Healthcare Anchors a City’s Vision for its Future
Occupying two full blocks in the heart of downtown Montreal, the Centre hospitalier de l’Université de Montréal (CHUM) will be one of North America’s largest academic medical centers, as well as Montreal’s first new hospital in 30 years. Born from the merger of three hospitals (Hotel Dieu, Hopital St. Luc and Hopital Notre-Dame), CHUM replaces outdated facilities and brings these entities together in a single-site institution. An anchor of the Quartier de la Santé — Montreal’s new health district — the development will seamlessly combine teaching, research, and healthcare and solidify Montreal’s standing as a health and science hub of excellence.

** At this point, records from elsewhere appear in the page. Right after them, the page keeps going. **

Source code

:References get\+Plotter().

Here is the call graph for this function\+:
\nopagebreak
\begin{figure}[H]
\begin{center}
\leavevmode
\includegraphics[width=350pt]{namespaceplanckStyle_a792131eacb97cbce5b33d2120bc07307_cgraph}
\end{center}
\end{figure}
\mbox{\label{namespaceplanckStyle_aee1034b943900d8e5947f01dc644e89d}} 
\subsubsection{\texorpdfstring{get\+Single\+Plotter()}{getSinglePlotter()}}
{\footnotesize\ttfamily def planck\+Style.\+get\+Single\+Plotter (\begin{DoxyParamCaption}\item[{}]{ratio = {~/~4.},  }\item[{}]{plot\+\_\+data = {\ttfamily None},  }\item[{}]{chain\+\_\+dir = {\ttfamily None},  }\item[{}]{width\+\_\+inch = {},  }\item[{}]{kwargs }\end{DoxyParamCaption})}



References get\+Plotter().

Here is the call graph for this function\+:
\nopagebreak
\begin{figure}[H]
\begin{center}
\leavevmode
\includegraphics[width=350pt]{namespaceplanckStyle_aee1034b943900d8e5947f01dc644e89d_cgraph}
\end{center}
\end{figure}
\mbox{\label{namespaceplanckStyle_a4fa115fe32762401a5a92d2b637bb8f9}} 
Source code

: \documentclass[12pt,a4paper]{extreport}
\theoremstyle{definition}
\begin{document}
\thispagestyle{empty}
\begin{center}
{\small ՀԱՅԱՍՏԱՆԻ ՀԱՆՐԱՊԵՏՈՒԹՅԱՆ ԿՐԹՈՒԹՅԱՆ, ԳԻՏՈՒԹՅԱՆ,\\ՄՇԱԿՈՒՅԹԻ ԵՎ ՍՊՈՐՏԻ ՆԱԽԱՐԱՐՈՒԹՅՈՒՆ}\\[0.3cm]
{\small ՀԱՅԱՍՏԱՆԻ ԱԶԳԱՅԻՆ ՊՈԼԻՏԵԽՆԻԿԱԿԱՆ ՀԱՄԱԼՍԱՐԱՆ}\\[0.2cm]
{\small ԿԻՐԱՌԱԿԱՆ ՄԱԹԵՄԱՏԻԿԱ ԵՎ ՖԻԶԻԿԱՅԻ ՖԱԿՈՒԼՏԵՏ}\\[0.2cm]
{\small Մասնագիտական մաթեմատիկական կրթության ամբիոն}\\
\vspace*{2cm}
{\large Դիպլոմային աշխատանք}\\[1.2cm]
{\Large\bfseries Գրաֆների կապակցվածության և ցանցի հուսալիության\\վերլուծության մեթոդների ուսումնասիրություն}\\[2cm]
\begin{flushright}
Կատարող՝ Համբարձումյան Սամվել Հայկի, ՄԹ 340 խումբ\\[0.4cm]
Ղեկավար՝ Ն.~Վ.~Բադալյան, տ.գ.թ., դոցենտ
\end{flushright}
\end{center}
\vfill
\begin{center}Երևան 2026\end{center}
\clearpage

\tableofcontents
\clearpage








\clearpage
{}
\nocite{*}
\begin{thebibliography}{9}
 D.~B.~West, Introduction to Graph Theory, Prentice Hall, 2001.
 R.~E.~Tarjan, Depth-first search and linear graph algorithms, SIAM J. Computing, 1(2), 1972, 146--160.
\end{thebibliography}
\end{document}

Despite its large size, CHUM has a very human scale, through its massing as a community of three interconnected towers that retain individual identities while communicating and relating to each other. The architectural design combines historic architectural artifacts, such as the Eglise Saint Sauveur steeple, with a nuanced expression of cladding materials, creating a juxtaposition that redefines the identity of the district around the site. Viewed as a cultural center just as much as a destination for health, art is infused throughout the development — from the expressive form that houses the auditorium in the entry garden to the monumental works of art that aid in wayfinding and encourage moments of contemplation and stillness.
A single-phase solution delivers 100% of diagnostic and treatment areas and patient beds in the initial primary phase of construction, producing significant advantages—from functional to spatial organization from construction to finance strategies.
At 20 stories tall and 3,597,000 sf, CHUM is one of the largest academic medical centers in North America.
The clinical design and programming solution for CHUM stresses efficiency, clarity between front and back of house, and flexibility. Modular design, repetition, standardization and co-located services yields the highest staff efficiency while reducing errors and providing the greatest value in construction and maintenance. Patient healing is supported in 772 single-bed patient rooms designed to accommodate family members and aid in the recovery process. The majority of the patient rooms overlook expansive healing gardens filled with local medicinal plants, and enjoy some of the best views in Montreal.
The complexity and scale of CHUM required an organized and efficient P3 (Public Private Partnership) approach. The project is being completed in two phases. Phase 1, which will be completed in the fall of 2016, consists of the hospital and ambulatory building. Phase 2 is set for completion in 2020, and includes the 500-seat auditorium and office building.